In the ninth inning of his first start of the season, Nevel faced outfielder Luis Marquez, 25, a future major leaguer (he would be just the third Puerto Rican to play in the majors) whose career, badly damaged by apartheid baseball, was split across the Negro Leagues, American minors, and Mexican Leagues.2 Marquez smashed a line drive up the middle which hit Nevel directly on the pinky of his pitching hand. The blow drove the first joint of the finger down into the second and the force of that impact smashed the cartilage between the second and third joints back toward the palm of Nevel’s hand.

The Yankees knew nothing about this. They first heard about it when Hornsby traveled to New York to attend an event celebrating the 75th anniversary of the National League’s founding and casually revealed the injury to the media. “First the doctors said he would have to be out 10 days,” the Rajah said, “then they said another 10 days and finally we had to put him on our 45 days disabled list. Then the doctors said the first two joints of his finger would have to come off; they said the bones were all smashed. It won’t bother his pitching.”

It is strange to contemplate a baseball world in which such a severe injury to a rookie pitcher (however old for a rookie Nevel was) didn’t merit his manager notifying the team. Very likely such a world never existed and this was just Hornsby being Hornsby. His account, which was published in the Herald-Tribune, disproves some details in the version of the Nevel story the Yankees’ team doctor would tell many years later. In Sidney S. Gaynor’s recollection, the Yankees were completely unaware of the injury until Nevel showed up at camp in the spring of 1951 with only four fingers on his pitching hand.
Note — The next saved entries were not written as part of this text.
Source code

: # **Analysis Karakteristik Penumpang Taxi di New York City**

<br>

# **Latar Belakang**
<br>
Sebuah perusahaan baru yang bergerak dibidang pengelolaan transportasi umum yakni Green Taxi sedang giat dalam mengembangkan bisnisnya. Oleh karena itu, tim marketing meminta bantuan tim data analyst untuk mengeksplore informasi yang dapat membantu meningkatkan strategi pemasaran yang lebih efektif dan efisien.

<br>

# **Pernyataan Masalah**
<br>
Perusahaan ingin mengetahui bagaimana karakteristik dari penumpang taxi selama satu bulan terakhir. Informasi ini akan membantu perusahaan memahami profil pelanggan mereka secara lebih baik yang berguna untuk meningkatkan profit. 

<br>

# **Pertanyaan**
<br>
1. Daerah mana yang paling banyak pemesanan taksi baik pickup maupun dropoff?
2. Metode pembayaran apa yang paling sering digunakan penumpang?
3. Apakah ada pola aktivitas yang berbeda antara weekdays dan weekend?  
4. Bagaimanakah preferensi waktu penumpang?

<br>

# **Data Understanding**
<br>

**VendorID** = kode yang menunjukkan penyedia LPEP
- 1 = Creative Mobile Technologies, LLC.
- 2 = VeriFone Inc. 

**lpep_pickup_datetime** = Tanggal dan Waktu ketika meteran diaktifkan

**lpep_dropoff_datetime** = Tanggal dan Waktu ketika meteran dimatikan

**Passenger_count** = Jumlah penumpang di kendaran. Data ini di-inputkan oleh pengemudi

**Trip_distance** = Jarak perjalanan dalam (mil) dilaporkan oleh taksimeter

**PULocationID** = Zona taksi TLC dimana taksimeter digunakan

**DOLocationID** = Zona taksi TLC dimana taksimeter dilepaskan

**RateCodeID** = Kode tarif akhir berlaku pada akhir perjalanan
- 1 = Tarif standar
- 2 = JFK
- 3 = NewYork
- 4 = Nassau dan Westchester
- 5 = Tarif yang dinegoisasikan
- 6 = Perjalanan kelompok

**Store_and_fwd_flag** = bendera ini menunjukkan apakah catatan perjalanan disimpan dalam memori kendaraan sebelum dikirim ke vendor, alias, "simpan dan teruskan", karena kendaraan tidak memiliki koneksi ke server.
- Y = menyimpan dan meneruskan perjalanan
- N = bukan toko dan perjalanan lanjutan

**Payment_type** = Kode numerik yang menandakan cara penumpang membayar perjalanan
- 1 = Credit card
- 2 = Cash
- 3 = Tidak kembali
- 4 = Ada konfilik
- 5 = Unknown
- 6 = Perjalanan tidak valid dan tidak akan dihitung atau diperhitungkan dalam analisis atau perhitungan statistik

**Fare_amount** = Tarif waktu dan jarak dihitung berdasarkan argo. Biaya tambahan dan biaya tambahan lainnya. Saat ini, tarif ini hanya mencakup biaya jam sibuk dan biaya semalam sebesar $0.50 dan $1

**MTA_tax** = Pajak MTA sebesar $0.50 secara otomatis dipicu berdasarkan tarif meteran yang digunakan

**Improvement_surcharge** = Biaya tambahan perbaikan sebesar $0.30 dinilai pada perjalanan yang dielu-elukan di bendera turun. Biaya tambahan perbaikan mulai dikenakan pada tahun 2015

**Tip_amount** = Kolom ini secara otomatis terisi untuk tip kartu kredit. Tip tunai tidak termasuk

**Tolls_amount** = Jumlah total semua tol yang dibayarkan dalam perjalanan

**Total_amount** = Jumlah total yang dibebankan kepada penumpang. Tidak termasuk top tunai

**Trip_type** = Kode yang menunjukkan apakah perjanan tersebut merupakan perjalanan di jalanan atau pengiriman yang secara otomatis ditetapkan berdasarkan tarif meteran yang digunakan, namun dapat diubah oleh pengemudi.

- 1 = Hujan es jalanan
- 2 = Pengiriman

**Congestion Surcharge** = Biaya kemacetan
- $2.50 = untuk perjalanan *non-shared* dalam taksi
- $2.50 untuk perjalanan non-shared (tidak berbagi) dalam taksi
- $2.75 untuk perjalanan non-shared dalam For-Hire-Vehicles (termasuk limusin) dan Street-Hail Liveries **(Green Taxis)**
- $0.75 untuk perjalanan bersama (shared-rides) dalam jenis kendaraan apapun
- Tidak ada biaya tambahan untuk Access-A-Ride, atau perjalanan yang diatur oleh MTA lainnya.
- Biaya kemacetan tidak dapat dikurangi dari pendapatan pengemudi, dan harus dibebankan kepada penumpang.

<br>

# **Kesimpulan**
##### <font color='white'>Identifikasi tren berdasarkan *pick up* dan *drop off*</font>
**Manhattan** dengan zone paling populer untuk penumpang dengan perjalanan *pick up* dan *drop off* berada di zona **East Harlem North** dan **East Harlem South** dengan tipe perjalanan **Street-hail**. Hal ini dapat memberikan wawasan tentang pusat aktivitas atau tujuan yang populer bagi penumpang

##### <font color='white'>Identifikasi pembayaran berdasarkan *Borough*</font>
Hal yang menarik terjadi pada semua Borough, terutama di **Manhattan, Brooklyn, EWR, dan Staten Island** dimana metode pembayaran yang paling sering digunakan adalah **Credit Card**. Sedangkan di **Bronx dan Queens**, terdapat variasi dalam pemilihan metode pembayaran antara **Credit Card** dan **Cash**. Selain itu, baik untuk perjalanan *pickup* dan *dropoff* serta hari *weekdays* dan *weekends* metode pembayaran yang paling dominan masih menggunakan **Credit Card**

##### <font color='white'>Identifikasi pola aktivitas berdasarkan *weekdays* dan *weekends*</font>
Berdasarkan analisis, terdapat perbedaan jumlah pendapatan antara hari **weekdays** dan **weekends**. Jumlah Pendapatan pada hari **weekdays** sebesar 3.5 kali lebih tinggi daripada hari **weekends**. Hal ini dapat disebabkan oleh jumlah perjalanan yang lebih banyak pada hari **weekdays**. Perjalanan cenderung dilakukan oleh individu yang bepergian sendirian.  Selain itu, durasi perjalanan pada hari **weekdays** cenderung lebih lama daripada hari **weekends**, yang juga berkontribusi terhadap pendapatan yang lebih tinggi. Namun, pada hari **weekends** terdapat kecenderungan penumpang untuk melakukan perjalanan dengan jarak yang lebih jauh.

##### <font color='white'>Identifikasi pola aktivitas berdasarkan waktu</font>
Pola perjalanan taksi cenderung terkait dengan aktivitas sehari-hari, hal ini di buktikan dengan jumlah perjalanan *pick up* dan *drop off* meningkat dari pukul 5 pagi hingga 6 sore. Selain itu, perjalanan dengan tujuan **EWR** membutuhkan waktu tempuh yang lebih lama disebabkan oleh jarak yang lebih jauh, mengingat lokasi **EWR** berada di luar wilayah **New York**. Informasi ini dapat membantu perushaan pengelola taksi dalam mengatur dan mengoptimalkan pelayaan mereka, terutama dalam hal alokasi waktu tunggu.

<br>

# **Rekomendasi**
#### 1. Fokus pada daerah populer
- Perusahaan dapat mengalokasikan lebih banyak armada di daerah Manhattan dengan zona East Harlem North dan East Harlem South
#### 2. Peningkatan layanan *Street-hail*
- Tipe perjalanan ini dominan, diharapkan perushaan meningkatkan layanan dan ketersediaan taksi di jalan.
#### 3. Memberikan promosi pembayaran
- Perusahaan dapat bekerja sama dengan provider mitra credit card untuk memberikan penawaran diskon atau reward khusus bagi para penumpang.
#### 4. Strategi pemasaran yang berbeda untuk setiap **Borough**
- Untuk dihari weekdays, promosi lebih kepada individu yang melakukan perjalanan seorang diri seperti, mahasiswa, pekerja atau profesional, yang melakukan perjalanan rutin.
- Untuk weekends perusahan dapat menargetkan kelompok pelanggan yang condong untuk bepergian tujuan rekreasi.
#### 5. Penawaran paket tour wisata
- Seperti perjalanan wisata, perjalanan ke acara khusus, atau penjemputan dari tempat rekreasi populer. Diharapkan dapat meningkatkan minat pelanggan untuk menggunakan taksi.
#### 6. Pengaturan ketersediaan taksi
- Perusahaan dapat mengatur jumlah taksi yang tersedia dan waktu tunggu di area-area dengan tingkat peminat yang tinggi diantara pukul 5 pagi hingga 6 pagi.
However, it still leaves open a key difference between Hornsby’s version and Gaynor’s—whether the amputation was insisted upon by Nevel’s doctors in Puerto Rico or by the pitcher himself.

Gaynor remembered the injury as occurring in Cuba and being no more severe than a fracture of the fifth metacarpal. “They put the finger in a splint so he couldn’t pitch for a while.” Noting the missing digit, Gaynor asked, “‘Hey, what happened?’ He said he had been in a hurry to get back in action and a doctor told him the fastest way would be to have the finger amputated; that he wouldn’t miss the finger and it wouldn’t hurt his pitching.” Imagine the scene:

NEVEL: I’m missing a real opportunity here, Doc! The whole season is going by with me out, and now it seems like I might not even be ready for camp! Look at me, Doc. I’m over 30 now. This could be my last chance.

DOCTOR: You have to have patience.

NEVEL: I can’t afford patience. I’ve got a wife, you know, a kid. If I don’t make the Yankees now… There’s nothing else for me. You’ve got to help me get back on the mound now!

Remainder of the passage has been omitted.